WHAT YOU HAVE TO DO -
Wherever the word "assets" appears in a line of the records, copy that line.

DATA SHOWN -
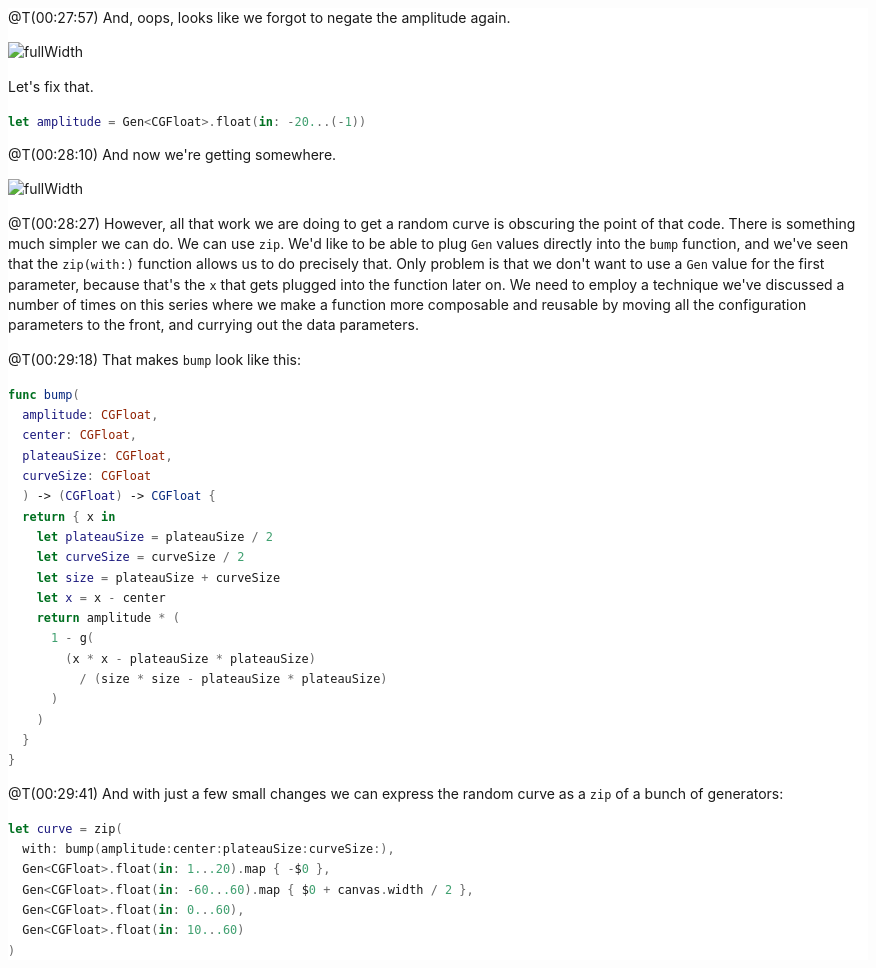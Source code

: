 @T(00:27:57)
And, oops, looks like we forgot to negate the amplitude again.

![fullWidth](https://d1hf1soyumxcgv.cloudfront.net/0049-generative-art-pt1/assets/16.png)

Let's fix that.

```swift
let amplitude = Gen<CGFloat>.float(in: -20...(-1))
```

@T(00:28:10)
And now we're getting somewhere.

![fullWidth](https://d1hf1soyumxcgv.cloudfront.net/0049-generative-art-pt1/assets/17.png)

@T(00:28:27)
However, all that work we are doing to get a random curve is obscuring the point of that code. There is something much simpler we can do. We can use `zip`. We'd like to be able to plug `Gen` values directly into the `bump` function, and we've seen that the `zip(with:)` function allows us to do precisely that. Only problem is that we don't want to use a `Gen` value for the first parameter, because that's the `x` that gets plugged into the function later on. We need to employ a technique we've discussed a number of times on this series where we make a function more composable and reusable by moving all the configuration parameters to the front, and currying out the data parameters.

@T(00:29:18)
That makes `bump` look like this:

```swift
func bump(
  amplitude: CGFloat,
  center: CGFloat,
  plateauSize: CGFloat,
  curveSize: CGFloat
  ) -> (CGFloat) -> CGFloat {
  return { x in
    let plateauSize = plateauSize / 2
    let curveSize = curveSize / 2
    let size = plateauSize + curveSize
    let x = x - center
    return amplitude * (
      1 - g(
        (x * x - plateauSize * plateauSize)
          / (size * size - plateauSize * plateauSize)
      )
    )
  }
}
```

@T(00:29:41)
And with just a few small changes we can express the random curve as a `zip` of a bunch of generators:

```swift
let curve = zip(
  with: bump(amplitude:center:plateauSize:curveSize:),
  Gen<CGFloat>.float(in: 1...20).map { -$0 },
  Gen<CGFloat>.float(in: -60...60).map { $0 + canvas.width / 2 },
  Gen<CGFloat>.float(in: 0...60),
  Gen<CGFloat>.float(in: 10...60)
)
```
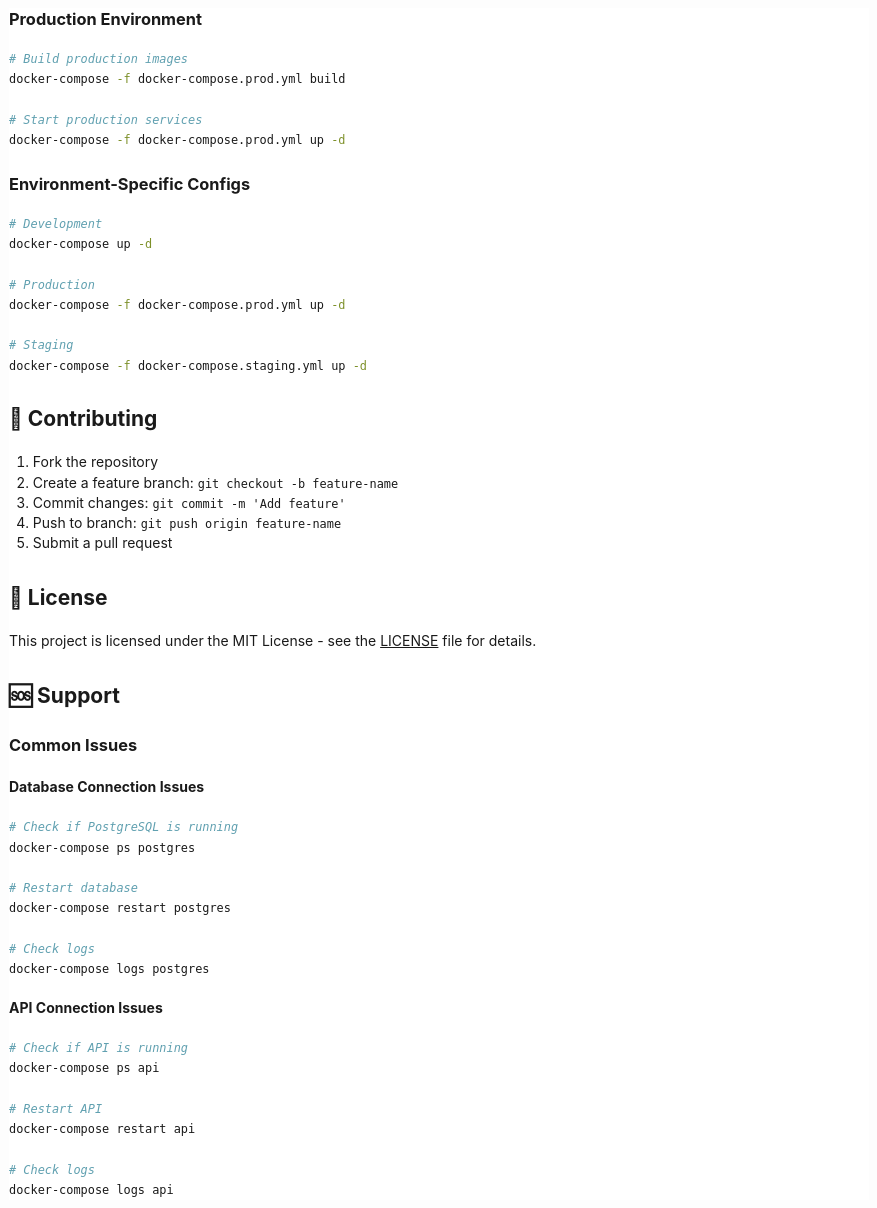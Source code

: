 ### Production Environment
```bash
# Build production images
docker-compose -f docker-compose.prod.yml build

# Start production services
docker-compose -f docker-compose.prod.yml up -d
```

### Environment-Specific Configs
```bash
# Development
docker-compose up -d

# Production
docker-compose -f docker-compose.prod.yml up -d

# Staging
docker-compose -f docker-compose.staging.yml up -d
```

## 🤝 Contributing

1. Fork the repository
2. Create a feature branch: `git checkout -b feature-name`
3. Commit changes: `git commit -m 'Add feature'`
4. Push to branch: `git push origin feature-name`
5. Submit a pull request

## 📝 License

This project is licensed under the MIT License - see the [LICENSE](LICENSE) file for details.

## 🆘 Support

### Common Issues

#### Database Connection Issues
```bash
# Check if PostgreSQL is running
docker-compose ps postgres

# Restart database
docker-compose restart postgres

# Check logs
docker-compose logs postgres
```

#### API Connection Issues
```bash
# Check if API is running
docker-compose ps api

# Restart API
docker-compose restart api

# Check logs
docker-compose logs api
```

--

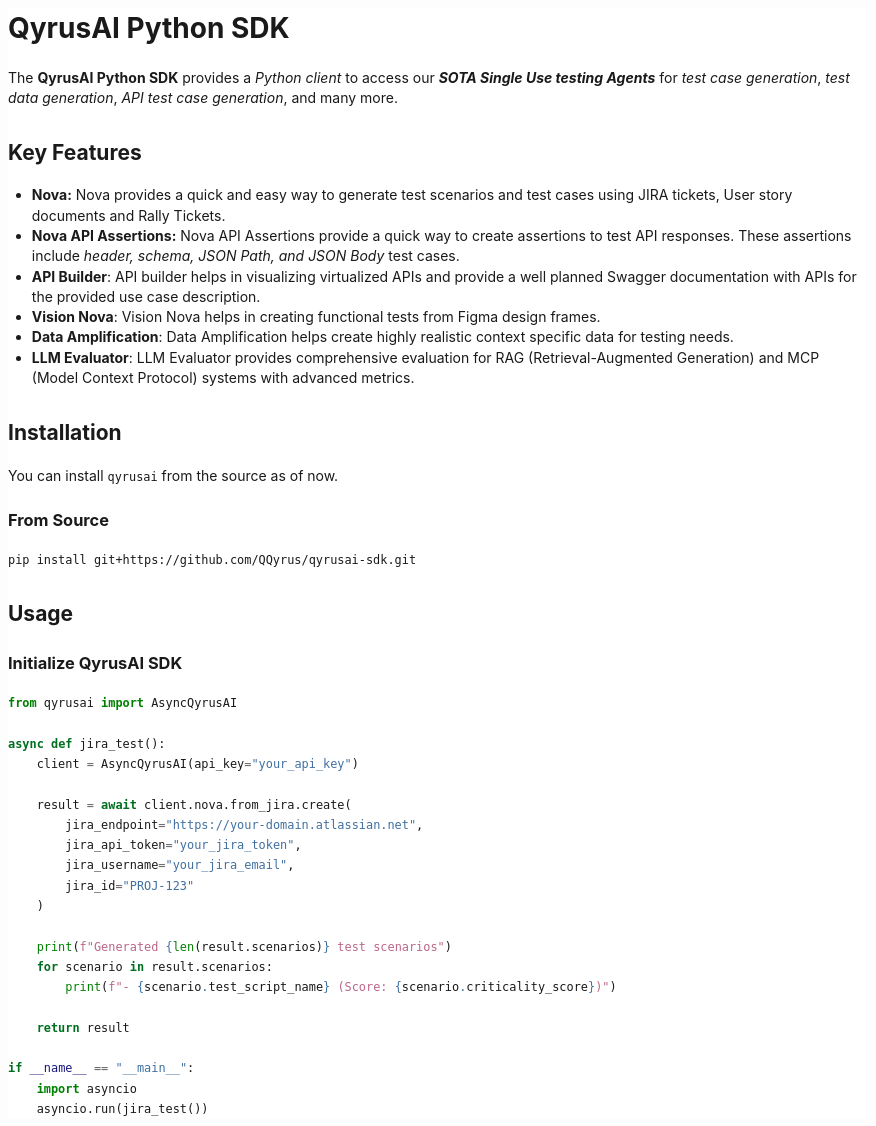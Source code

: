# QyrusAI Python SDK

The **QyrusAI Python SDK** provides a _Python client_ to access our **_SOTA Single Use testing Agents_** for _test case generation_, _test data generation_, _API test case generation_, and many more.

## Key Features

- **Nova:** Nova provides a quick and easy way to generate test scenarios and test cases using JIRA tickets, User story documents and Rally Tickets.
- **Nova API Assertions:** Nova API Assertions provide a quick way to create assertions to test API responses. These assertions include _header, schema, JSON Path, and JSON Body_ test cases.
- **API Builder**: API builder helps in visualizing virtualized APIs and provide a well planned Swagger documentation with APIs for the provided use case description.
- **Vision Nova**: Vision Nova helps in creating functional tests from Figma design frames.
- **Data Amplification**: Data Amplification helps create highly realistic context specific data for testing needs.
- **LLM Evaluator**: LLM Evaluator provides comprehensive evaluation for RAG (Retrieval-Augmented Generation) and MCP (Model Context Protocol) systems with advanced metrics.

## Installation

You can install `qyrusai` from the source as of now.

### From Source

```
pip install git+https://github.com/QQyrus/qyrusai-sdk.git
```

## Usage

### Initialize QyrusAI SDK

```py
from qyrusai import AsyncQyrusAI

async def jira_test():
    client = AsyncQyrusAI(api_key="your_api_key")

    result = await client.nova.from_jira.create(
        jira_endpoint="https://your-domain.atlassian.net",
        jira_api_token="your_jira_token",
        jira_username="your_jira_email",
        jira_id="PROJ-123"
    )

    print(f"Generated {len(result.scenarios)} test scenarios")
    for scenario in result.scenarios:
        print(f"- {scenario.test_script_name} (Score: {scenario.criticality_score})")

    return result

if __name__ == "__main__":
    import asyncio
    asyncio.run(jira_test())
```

TASK RESPONSE -
![fullWidth](https://d1hf1soyumxcgv.cloudfront.net/0049-generative-art-pt1/assets/16.png)
![fullWidth](https://d1hf1soyumxcgv.cloudfront.net/0049-generative-art-pt1/assets/17.png)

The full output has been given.